The National Transportation Safety Board (NTSB) said in a statement Friday that a team of investigators from its Highway Traffic Safety Office will travel to Texas and work with police on the Feb. 24 crash on Interstate 10.

The NTSB indicated that preliminary information shows that a Ford Mustang Mach-E SUV equipped with the company’s partially automated driving system collided with the rear of a Honda CR-V that was stopped in a lane of the highway.

Television station KSAT said the driver of the Mach-E told police the Honda had stopped in the middle lane with the lights off before the crash, which happened around 9:50 p.m. 56 year old driver of CR-V died,

“The NTSB is investigating this fatal crash because of its continuing interest in advanced driver assistance systems and the way vehicle operators interact with these technologies,” the agency’s statement said.

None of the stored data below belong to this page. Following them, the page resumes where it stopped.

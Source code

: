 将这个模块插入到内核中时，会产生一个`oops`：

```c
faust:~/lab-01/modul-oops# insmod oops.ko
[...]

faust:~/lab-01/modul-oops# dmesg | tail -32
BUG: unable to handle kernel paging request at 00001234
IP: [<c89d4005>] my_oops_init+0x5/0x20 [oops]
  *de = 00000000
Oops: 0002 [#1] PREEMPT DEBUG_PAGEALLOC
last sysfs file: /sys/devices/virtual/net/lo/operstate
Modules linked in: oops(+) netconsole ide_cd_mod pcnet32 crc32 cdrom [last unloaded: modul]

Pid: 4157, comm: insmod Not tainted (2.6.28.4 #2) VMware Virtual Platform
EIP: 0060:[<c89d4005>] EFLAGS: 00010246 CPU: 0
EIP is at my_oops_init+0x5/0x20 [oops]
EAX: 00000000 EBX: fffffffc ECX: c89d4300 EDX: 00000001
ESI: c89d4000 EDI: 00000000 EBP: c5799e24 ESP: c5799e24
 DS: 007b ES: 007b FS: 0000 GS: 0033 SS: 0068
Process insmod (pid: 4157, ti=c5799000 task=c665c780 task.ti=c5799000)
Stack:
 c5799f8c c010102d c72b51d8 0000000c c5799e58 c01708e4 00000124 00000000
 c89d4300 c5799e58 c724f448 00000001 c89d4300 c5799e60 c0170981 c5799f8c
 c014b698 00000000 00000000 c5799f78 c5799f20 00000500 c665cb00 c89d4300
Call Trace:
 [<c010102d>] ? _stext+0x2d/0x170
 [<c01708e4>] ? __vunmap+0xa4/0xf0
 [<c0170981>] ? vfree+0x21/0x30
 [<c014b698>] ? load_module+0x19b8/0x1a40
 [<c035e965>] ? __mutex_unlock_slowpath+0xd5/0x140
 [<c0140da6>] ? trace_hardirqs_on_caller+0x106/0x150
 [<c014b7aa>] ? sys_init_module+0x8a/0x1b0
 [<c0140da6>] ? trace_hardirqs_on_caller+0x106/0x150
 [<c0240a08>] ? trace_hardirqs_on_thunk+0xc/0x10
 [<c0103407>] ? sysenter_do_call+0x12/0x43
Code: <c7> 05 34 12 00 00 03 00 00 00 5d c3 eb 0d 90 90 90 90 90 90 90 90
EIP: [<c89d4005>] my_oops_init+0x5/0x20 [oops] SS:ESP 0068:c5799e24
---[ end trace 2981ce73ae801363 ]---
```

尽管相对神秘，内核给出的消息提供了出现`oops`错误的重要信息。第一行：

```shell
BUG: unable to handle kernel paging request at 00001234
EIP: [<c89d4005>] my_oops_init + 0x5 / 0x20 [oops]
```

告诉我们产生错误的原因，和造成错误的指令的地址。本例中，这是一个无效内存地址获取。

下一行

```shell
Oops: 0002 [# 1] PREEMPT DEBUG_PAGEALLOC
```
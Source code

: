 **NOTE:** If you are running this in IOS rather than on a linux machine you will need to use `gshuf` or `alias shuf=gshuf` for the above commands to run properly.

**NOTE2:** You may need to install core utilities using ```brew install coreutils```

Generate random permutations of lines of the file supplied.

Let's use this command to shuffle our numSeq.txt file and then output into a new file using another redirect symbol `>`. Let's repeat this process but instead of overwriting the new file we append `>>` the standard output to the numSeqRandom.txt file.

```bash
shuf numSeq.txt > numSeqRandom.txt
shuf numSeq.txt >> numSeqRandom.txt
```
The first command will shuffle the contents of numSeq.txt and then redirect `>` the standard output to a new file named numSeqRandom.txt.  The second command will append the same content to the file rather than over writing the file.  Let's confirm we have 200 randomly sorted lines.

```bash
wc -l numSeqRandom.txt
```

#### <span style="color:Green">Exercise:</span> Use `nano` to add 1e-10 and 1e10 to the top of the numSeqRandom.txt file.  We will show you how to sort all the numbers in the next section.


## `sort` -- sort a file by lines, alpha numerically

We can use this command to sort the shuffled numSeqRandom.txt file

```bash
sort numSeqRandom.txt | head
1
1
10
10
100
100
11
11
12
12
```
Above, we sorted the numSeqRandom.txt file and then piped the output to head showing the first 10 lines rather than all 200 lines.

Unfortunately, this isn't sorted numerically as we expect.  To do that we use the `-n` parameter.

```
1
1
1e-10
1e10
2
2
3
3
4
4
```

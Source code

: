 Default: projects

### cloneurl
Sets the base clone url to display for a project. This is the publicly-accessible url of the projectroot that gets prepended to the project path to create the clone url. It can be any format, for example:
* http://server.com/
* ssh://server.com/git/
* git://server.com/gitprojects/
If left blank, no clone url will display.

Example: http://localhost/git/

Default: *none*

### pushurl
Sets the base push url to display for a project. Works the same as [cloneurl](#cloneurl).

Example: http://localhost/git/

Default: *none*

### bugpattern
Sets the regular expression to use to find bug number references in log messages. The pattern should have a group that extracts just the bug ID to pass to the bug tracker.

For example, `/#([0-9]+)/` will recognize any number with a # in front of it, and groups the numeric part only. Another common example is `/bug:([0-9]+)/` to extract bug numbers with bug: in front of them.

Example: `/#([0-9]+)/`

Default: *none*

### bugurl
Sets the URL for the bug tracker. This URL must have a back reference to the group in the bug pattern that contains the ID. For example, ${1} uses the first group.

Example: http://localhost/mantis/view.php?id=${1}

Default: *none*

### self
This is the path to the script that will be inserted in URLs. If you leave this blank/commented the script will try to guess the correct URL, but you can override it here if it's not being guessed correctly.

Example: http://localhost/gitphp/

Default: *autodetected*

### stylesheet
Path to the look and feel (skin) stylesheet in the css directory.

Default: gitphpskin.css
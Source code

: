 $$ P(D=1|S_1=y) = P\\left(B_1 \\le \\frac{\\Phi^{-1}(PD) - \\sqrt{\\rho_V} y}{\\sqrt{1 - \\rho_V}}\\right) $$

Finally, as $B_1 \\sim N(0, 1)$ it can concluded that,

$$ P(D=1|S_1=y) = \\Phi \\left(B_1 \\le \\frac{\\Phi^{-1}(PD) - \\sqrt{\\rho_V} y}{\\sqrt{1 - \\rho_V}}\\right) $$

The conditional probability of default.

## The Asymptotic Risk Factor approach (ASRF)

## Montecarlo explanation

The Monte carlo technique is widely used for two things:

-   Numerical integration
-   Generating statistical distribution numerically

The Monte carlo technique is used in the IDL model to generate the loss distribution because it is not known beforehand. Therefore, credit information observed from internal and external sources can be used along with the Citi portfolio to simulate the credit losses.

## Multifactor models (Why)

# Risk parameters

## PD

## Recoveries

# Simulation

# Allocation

Ford’s Blue Cruise system allows drivers to take their hands off the wheel while the system handles steering, braking and accelerating on highways. The company notes that the system is not fully autonomous and does monitor drivers to make sure they pay attention to the road. According to Ford, it works on 97% of controlled-access highways in the United States and Canada.

There are no fully autonomous vehicles for sale in the United States.

The NTSB said investigators would travel to San Antonio to investigate the crash, gather information about the crash site, and analyze the events that led to the collision. A preliminary report is expected within 30 days.

Ford said in a statement that it was investigating the incident and that the facts were still unclear. The company expressed its condolences to those involved and said it had reported the accident to the National Highway Traffic Safety Administration (NHTSA).

NHTSA and the NTSB have investigated several previous incidents involving partially automated driving systems, the majority of which involved Tesla’s Autopilot system. In a previous investigation, the NTSB examined how the partially automated system worked.